=== Begin Enclosure ===

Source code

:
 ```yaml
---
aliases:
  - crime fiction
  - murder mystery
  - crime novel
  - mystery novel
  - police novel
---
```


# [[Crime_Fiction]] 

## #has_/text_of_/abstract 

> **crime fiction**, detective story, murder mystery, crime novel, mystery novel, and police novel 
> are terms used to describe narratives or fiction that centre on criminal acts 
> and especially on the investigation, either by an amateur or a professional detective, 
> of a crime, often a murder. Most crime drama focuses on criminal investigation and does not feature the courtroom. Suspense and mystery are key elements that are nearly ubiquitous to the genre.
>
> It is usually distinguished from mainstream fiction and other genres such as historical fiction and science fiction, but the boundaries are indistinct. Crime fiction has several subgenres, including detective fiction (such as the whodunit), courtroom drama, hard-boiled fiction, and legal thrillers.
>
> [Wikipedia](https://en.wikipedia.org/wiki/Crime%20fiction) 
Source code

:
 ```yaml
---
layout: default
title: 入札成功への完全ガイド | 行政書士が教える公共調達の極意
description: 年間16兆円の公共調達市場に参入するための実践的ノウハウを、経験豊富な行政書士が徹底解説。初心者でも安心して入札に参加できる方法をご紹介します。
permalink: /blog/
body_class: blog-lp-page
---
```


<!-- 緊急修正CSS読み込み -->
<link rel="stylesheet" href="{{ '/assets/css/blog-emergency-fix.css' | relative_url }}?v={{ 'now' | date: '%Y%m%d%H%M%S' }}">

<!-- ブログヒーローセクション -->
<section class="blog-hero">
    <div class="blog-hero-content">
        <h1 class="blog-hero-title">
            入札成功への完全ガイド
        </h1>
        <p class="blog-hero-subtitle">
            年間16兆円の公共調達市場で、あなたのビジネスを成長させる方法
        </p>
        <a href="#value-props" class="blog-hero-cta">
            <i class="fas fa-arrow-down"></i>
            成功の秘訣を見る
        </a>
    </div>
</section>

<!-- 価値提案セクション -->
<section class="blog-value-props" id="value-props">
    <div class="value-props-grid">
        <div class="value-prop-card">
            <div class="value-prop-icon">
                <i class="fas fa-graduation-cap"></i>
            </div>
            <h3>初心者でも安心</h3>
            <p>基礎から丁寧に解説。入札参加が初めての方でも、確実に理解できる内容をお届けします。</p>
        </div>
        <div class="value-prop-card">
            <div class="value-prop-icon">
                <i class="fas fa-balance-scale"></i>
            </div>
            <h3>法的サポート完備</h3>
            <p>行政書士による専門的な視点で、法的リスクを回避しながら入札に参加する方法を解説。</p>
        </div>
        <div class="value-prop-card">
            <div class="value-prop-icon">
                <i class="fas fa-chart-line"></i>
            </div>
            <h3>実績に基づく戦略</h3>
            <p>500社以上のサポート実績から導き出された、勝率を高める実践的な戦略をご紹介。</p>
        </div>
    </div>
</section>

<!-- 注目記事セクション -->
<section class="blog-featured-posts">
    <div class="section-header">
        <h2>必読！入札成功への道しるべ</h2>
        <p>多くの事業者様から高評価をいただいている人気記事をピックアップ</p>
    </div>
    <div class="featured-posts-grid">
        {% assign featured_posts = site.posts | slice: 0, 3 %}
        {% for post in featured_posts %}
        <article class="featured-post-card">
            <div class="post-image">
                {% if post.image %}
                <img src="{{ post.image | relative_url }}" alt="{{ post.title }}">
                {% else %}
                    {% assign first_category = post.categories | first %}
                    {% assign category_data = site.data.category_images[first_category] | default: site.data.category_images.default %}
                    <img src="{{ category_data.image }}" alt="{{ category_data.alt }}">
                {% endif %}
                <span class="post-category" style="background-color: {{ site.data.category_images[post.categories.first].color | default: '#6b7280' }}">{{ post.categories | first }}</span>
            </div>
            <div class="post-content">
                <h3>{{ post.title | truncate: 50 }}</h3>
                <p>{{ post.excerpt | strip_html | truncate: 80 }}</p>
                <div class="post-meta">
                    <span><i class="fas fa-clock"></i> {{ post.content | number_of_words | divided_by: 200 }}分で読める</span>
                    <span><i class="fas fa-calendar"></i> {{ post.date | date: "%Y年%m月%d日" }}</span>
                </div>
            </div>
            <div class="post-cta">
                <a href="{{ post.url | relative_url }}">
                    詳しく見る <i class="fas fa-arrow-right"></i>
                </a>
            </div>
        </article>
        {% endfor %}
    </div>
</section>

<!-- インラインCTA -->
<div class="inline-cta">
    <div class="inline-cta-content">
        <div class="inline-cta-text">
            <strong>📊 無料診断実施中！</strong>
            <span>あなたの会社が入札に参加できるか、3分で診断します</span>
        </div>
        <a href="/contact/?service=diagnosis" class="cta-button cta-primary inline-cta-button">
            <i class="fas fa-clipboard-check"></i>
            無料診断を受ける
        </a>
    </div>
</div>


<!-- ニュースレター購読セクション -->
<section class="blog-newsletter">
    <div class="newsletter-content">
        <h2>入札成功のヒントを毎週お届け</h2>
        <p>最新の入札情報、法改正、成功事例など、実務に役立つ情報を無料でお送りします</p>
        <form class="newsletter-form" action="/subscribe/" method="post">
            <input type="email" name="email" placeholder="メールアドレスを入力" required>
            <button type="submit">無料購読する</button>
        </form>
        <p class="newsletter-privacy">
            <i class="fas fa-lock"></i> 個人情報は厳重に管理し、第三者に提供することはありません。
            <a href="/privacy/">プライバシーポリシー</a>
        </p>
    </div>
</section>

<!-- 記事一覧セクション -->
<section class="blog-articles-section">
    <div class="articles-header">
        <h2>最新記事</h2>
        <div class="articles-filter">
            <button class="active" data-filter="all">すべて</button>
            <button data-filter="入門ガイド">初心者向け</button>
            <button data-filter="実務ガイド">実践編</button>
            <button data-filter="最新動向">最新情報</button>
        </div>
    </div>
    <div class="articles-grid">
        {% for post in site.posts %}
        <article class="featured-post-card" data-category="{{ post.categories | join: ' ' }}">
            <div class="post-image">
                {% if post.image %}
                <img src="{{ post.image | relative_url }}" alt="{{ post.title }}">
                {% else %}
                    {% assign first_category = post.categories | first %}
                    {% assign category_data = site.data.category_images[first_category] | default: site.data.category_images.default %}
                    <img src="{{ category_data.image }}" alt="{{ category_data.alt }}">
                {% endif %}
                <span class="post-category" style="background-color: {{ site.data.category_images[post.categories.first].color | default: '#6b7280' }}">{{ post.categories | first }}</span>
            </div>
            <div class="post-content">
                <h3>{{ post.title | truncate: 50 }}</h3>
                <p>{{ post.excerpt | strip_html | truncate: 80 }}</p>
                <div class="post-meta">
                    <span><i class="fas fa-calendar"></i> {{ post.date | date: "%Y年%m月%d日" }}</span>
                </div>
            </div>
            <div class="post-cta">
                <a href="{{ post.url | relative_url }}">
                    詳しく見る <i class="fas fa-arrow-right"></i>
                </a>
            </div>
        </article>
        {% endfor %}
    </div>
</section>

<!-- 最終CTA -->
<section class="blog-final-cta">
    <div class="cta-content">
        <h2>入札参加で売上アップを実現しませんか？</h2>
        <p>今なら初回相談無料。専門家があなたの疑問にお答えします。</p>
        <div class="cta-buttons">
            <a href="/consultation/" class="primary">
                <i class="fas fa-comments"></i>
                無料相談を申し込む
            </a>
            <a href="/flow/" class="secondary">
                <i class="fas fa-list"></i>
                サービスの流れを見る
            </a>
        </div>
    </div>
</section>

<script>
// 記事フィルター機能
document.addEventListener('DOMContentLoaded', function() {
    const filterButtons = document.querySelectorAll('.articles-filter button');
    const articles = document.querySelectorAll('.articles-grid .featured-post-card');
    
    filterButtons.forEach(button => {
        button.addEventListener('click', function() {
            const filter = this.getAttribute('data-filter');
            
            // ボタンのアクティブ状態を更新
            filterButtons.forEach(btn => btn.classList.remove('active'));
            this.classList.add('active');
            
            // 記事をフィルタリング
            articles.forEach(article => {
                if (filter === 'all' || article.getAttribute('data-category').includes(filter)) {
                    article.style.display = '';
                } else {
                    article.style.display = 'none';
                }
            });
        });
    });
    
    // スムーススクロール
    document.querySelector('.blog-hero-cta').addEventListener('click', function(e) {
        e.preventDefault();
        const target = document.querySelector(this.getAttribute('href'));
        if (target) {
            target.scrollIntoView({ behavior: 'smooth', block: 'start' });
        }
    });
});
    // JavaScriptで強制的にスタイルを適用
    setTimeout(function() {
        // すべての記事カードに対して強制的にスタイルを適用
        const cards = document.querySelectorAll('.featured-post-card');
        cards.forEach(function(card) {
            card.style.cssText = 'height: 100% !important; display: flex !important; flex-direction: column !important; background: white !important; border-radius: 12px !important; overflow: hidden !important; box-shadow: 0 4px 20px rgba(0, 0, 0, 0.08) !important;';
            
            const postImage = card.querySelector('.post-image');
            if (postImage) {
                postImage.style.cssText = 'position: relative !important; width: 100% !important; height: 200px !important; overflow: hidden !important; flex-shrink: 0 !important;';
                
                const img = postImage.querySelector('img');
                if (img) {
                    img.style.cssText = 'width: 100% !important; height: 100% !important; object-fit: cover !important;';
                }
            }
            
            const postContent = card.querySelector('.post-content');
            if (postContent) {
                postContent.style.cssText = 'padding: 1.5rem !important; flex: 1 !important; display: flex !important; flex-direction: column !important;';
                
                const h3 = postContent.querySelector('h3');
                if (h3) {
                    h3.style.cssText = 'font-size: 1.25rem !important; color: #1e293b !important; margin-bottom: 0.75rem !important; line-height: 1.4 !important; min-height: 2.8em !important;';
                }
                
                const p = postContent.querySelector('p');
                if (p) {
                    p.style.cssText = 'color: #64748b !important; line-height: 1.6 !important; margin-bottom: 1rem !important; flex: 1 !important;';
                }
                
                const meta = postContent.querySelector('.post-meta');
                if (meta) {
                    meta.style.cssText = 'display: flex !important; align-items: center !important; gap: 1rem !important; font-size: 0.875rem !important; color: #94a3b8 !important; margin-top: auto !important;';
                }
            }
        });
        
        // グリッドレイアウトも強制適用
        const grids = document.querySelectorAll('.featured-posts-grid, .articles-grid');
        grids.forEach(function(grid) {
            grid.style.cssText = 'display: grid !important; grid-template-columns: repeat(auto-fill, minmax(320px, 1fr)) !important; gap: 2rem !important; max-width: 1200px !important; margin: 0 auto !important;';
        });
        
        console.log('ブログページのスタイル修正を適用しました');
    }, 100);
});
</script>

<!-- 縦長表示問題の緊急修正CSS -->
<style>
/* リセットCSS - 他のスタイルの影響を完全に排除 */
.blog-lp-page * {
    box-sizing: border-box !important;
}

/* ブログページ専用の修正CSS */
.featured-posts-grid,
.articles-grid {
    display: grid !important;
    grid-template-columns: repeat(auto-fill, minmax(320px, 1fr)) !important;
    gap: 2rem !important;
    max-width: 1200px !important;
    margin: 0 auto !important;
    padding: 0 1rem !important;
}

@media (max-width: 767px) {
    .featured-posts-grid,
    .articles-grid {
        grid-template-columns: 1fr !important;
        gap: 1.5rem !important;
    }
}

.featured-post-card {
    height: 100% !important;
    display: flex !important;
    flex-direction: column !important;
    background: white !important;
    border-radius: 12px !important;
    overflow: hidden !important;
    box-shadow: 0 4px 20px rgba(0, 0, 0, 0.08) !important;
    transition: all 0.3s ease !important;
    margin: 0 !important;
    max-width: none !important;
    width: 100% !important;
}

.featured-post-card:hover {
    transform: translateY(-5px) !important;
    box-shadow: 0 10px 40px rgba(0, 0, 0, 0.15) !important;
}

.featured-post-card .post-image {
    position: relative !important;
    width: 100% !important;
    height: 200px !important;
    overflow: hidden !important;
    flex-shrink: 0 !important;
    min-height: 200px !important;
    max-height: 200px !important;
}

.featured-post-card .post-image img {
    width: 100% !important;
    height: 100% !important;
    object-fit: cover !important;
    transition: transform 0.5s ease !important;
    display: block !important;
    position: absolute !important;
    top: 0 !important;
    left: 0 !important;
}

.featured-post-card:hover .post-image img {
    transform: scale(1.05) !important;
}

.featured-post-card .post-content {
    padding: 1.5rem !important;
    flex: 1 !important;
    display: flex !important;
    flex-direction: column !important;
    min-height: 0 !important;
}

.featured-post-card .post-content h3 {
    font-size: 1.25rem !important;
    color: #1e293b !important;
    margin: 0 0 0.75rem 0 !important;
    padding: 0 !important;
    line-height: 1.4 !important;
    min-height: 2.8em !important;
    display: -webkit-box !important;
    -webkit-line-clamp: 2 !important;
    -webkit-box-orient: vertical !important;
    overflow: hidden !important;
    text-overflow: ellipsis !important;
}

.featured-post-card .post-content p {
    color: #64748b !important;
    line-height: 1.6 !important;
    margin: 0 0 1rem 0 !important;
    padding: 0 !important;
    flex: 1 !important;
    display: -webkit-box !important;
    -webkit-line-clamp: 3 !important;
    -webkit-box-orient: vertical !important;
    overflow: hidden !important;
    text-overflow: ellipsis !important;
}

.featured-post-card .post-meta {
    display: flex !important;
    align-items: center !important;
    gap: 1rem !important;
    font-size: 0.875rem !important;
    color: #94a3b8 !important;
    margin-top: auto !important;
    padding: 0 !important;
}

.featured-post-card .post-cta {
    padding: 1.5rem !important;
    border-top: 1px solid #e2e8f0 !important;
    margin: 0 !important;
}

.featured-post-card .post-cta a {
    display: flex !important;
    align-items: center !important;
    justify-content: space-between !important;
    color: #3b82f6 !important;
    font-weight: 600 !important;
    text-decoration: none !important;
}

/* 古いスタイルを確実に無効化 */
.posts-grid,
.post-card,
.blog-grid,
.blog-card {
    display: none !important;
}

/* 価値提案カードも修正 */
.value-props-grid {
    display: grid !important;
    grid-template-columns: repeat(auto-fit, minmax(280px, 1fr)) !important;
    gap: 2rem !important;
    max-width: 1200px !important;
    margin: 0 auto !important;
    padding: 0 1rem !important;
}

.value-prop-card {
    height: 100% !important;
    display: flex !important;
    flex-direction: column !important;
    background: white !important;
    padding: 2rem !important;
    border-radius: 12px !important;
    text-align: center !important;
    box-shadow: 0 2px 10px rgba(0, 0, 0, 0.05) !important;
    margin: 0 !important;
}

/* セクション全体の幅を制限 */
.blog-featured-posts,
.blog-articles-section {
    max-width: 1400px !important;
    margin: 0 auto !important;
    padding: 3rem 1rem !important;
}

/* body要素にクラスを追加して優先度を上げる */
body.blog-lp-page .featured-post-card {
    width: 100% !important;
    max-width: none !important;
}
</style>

=== End Enclosure ===

Assignment: The lines above that include "meta" should each be listed.

Completed exercise:
                <div class="post-meta">
                <div class="post-meta">
                const meta = postContent.querySelector('.post-meta');
                if (meta) {
                    meta.style.cssText = 'display: flex !important; align-items: center !important; gap: 1rem !important; font-size: 0.875rem !important; color: #94a3b8 !important; margin-top: auto !important;';
.featured-post-card .post-meta {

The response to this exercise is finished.